Nutter Corp. takes troop support to new level

No law required Jerry Nutter to pay an employee while he was deployed with his National Guard unit following the terrorist attacks of Sept. 11, 2001, but he did it anyway.

The president of the Vancouver-based excavating firm kept Scott Browne on the payroll while he stood watch at airports with his activated National Guard unit. Nutter won an award for supporting Browne’s deployment, an award he was reluctant to receive, but one that recognizes he went beyond the basic requirements of employer troop support.

Federal laws enacted after World War II ensure National Guard members – at the very least – don’t lose their civilian jobs as a result of their service. During that war, business owners would simply replace men who left to fight in the war. To prevent that from happening again, Congress passed legislation requiring employers to rehire soldiers upon returning.

In 1994, Congress created the much more specific Uniform Service Employment and Reemployment Rights Act, requiring companies not only to welcome workers back after service, but also to promote them as their respective departments get promoted. While this helps, it doesn’t necessarily pay the bills, as most deployed troops earn substantially less in uniform than out. Many service men and women return after serving abroad to financial chaos as a result of their absence.

Joel Scott is director of the Washington Committee for Employer Support of the Guard and Reserve. He said companies like Nutter are the exception and not the rule. In April 2005, Nutter received the Patriot Award from the organization after Browne nominated the employer. And while Nutter deems such actions automatic, Scott says many do not.

"There are great companies but there are also a lot of louses out there," Scott said. "A lot of companies will comply with the laws but others will try not to comply."

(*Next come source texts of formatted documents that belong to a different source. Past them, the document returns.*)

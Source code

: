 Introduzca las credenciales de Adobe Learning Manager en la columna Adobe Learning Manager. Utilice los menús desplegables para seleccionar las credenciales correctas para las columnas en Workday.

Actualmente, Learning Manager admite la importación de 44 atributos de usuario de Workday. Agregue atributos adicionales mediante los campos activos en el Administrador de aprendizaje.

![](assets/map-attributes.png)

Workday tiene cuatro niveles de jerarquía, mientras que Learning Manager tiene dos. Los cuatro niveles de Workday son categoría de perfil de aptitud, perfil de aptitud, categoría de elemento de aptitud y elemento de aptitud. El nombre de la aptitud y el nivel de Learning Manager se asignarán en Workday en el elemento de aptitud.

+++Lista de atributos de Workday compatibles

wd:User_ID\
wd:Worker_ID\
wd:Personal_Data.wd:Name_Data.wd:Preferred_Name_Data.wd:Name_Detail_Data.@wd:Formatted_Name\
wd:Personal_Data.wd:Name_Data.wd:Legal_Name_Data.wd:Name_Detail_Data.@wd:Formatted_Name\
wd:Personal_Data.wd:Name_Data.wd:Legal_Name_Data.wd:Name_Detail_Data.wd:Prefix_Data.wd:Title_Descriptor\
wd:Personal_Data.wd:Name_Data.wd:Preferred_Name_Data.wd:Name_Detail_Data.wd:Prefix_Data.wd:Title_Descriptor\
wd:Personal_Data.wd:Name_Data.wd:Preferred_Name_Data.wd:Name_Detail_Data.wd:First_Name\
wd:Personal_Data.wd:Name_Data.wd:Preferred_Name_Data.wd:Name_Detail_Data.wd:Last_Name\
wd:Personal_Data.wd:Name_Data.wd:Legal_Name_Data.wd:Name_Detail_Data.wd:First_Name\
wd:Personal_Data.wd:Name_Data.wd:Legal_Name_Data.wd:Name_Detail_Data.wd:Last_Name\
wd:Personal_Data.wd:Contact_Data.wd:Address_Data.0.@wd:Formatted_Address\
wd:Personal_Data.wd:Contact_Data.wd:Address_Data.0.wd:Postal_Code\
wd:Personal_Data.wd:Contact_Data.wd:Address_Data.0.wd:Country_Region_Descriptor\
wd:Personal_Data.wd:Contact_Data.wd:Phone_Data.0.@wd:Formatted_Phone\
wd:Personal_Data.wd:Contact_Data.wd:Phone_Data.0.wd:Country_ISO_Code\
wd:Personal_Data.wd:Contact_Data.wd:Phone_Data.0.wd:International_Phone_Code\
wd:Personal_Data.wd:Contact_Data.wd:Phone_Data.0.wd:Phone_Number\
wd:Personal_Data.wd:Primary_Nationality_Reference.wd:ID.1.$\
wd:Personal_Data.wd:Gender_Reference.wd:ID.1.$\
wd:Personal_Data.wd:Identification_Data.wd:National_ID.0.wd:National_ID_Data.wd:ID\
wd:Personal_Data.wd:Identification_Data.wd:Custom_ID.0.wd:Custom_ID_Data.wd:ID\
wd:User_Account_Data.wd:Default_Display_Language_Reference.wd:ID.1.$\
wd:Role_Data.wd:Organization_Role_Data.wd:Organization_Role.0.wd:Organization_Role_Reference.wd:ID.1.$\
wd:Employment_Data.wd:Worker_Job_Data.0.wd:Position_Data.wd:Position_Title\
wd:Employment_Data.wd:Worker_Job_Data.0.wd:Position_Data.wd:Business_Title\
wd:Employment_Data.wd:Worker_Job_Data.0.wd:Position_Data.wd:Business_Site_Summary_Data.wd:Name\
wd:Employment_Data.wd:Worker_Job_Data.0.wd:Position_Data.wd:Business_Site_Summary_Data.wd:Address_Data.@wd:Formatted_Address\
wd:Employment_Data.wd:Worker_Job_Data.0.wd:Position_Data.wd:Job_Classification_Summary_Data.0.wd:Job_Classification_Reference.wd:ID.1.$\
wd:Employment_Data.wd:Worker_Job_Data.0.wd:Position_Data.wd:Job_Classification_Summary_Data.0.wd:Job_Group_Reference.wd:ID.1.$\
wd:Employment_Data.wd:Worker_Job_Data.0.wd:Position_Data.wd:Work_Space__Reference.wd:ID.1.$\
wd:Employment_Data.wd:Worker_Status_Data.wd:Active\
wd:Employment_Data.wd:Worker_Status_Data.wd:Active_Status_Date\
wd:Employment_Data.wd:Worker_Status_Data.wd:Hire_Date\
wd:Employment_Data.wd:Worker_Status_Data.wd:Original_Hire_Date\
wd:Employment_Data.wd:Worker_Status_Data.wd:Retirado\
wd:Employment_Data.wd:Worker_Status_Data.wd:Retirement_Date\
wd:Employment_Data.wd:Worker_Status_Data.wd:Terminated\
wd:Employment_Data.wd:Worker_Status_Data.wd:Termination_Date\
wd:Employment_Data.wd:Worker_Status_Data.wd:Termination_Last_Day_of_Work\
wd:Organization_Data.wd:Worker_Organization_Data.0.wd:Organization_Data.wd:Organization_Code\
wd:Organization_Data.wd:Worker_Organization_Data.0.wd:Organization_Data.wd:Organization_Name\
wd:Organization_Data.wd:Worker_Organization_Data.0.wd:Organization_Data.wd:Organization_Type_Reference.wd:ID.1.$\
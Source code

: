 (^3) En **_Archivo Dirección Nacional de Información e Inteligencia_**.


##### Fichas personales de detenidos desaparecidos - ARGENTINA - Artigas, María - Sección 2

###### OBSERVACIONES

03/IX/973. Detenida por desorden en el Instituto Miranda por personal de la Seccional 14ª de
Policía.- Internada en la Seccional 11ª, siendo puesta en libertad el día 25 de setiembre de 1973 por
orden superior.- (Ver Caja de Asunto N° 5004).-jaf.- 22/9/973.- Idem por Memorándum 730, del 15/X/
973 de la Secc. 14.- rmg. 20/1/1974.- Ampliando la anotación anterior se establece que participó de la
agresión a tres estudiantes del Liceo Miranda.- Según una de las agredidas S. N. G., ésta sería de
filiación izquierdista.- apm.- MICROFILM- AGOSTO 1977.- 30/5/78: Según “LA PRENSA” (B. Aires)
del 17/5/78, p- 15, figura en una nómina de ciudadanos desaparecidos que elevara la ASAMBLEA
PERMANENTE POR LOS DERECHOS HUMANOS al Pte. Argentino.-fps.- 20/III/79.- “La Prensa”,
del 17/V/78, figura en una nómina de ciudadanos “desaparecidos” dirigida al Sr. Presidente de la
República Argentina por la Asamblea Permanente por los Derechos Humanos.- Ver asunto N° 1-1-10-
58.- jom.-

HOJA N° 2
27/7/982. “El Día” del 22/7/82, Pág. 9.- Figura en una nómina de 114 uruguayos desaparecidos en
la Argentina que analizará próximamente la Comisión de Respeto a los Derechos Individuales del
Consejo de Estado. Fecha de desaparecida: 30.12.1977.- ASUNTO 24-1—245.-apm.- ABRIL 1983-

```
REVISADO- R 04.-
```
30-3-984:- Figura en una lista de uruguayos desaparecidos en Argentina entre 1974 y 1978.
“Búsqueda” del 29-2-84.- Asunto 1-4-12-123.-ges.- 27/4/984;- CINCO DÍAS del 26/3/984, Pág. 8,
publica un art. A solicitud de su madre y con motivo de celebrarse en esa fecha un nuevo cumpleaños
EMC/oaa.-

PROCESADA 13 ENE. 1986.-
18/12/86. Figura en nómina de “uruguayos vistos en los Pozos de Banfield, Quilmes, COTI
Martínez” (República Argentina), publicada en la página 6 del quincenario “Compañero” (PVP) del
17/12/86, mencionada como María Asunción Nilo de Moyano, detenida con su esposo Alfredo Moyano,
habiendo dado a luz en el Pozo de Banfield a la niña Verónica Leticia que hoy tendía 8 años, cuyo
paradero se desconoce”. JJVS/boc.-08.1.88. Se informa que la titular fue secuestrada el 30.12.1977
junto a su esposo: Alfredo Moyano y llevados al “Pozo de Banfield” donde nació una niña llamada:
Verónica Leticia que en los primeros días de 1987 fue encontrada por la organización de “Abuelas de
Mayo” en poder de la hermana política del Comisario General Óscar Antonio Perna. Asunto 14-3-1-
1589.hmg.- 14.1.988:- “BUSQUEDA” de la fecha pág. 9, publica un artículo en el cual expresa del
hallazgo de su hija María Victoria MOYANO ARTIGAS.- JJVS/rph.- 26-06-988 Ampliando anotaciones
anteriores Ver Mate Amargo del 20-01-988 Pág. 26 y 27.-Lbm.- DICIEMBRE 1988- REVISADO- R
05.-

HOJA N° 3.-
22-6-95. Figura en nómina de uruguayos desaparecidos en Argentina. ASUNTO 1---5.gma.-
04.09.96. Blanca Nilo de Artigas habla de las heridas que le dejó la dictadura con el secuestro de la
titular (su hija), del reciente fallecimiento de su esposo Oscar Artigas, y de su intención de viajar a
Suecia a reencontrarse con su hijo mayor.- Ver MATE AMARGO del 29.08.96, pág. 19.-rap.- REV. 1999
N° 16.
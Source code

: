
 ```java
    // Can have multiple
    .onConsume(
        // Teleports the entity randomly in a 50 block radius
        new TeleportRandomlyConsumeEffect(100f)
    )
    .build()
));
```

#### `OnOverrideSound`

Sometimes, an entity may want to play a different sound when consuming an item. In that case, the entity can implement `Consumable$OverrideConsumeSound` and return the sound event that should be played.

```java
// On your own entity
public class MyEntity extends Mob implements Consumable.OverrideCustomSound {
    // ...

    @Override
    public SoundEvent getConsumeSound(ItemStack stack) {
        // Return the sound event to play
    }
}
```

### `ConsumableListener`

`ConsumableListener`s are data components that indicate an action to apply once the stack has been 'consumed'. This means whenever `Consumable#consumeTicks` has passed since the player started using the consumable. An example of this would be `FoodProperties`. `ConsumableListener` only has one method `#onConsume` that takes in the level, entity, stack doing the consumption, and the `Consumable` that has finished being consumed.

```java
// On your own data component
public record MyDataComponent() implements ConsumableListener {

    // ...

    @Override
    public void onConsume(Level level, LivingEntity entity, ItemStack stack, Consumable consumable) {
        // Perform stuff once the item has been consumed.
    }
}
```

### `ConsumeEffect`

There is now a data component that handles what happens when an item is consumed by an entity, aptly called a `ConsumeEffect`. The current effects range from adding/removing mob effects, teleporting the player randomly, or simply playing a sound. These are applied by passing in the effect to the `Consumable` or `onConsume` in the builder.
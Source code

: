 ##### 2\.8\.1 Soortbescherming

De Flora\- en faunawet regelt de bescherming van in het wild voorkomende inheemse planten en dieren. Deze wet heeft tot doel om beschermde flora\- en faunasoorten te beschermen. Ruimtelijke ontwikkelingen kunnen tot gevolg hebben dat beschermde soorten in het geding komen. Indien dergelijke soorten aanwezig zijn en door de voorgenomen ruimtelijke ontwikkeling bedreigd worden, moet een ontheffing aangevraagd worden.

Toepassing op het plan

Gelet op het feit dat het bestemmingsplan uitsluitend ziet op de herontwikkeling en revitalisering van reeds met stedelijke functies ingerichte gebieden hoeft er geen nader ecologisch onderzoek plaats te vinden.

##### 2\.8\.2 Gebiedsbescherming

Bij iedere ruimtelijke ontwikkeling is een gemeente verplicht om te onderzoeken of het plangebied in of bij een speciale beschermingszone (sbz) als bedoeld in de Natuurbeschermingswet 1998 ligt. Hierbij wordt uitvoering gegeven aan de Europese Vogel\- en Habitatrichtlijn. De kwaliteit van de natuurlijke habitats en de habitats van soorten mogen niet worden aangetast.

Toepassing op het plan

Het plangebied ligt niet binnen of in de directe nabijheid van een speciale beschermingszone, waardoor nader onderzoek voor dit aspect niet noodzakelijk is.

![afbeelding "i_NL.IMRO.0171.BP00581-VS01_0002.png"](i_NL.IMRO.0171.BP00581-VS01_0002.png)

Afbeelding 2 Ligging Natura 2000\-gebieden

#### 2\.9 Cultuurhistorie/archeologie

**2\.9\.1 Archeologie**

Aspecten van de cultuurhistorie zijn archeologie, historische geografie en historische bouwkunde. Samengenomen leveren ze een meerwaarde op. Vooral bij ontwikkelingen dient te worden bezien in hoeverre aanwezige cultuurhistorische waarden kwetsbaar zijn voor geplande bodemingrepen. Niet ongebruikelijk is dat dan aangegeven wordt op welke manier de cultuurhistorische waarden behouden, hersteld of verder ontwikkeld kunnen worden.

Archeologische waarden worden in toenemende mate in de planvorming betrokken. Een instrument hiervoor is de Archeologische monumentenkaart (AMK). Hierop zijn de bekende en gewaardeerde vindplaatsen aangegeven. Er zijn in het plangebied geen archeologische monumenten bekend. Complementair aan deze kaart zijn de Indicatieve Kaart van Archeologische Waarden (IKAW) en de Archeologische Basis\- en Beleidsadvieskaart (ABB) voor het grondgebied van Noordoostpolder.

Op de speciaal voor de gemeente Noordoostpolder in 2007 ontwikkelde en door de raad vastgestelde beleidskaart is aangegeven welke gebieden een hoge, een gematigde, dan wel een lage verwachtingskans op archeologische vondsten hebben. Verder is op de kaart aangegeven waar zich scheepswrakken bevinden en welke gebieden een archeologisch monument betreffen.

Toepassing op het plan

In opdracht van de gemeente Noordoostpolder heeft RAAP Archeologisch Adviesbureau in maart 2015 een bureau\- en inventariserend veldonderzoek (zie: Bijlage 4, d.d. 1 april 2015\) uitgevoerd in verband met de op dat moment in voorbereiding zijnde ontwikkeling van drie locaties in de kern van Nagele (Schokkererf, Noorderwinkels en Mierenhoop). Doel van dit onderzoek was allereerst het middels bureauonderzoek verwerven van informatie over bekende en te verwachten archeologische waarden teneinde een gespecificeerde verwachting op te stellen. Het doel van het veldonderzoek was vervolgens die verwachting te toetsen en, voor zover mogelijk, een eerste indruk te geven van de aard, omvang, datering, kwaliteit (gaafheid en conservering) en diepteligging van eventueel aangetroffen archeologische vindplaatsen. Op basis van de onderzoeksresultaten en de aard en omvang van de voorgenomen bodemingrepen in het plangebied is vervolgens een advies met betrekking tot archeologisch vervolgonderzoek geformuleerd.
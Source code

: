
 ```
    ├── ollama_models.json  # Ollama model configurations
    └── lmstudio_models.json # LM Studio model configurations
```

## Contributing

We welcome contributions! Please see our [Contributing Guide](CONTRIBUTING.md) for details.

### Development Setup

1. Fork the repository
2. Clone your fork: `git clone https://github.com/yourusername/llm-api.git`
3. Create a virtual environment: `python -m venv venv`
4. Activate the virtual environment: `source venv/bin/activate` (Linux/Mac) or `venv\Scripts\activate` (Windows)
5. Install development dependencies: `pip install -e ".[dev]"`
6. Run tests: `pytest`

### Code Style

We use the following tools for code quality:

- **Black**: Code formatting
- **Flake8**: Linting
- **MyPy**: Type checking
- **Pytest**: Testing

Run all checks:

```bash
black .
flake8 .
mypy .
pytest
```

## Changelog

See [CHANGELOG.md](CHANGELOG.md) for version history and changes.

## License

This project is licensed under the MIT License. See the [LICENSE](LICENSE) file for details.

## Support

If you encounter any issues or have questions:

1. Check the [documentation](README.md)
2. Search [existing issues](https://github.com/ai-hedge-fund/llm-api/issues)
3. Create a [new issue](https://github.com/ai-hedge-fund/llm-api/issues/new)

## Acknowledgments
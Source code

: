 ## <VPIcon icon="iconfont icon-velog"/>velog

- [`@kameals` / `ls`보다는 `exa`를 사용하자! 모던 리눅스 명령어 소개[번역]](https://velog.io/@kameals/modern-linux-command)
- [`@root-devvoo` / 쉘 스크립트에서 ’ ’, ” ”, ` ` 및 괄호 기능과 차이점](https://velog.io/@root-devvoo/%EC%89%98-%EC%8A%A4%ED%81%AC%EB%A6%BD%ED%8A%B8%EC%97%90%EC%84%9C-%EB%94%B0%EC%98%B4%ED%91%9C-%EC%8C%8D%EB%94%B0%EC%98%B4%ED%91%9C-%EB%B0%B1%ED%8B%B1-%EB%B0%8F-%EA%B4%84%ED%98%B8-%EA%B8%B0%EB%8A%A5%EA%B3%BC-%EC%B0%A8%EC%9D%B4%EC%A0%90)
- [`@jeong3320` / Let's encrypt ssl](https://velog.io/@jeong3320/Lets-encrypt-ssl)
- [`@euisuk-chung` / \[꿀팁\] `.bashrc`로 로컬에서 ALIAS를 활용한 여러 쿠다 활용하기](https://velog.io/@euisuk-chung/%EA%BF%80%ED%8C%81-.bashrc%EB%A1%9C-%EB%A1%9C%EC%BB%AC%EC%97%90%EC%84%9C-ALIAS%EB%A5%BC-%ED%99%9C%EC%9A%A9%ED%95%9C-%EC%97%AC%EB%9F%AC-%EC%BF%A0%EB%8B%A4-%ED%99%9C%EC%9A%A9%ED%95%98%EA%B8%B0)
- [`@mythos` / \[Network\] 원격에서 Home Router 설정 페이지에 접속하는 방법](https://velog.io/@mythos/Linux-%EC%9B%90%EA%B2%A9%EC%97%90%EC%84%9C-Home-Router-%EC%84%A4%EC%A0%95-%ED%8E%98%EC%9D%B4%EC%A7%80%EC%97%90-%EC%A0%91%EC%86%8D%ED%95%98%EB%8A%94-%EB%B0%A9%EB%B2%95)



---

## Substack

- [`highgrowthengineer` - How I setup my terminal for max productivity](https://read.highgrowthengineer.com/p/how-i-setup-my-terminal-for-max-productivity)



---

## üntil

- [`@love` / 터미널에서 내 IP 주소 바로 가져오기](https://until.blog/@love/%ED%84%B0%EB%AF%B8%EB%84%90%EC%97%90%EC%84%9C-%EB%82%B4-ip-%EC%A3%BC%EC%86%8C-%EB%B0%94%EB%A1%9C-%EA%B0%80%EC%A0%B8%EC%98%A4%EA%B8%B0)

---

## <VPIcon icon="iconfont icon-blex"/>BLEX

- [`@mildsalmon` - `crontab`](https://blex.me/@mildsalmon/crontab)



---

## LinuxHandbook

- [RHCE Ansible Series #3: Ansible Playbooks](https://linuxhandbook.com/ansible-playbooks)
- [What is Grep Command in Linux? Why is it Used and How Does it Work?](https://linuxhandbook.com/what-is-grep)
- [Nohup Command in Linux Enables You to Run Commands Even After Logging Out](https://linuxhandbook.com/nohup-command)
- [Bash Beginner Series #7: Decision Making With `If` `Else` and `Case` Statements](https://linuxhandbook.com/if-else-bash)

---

Scott explained that some employers will try to get Guard members to take their annual two-week vacation during the annual two-week drill.

"That’s illegal," he said.

Still others in uniform have reported generous treatment from Nutter. Larry Porter is a supervisor with Nutter Corp., and also a sergeant with the Washington National Guard. He served in Iraq for 19 months with his National Guard unit in support of Operation Iraqi freedom. While he was deployed, he said the company looked after his family.

"Some of the senior members of (Nutter) kept in contact with my wife and family and made sure they were OK and that they had everything they needed," Porter said. "And when I got back, it was like I never left, and they gave me a brand-new (work) truck."

Company spokesperson Lisa Schmidt said Nutter is incredibly shy when it comes to recognition.

"He just does these things because he feels it’s right," she said. "He just believes in the principle of taking care of his people, but he doesn’t like to get recognition for it."